TASK TO COMPLETE >> Print exactly the line with "need to re-authenticate" and every line after it, through the final line of the material below.

EXTRACTED RECORDS >>
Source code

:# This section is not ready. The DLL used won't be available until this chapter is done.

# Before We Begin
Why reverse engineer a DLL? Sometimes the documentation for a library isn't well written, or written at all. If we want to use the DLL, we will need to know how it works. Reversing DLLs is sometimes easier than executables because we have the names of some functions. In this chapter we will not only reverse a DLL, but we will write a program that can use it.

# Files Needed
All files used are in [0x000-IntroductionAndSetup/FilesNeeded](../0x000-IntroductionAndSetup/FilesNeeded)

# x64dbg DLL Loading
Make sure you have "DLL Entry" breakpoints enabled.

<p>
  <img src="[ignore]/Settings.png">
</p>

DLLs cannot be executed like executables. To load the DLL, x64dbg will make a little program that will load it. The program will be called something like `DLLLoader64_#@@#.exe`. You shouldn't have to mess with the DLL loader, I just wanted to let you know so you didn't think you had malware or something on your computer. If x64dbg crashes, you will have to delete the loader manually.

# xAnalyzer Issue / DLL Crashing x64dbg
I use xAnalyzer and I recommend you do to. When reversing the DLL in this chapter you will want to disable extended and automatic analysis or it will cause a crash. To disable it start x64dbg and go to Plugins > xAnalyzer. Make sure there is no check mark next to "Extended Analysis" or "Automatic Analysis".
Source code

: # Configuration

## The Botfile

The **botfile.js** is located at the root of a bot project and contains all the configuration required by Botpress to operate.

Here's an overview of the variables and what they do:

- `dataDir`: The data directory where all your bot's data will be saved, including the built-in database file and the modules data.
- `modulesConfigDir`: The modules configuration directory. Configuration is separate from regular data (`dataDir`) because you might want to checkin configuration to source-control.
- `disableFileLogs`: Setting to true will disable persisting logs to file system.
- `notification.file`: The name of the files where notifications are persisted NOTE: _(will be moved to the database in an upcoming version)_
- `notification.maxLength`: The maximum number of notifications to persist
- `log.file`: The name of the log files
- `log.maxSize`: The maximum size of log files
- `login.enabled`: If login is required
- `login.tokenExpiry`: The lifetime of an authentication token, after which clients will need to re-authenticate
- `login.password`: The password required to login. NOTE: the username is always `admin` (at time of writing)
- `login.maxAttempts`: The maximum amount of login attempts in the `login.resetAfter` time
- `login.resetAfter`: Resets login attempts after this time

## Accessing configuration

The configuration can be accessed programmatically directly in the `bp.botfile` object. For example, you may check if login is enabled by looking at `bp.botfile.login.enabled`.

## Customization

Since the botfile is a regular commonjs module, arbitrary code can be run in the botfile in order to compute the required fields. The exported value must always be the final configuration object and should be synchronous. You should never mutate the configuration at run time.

SOLUTION BELOW >>
- `login.tokenExpiry`: The lifetime of an authentication token, after which clients will need to re-authenticate
- `login.password`: The password required to login. NOTE: the username is always `admin` (at time of writing)
- `login.maxAttempts`: The maximum amount of login attempts in the `login.resetAfter` time
- `login.resetAfter`: Resets login attempts after this time

## Accessing configuration

The configuration can be accessed programmatically directly in the `bp.botfile` object. For example, you may check if login is enabled by looking at `bp.botfile.login.enabled`.

## Customization

Since the botfile is a regular commonjs module, arbitrary code can be run in the botfile in order to compute the required fields. The exported value must always be the final configuration object and should be synchronous. You should never mutate the configuration at run time.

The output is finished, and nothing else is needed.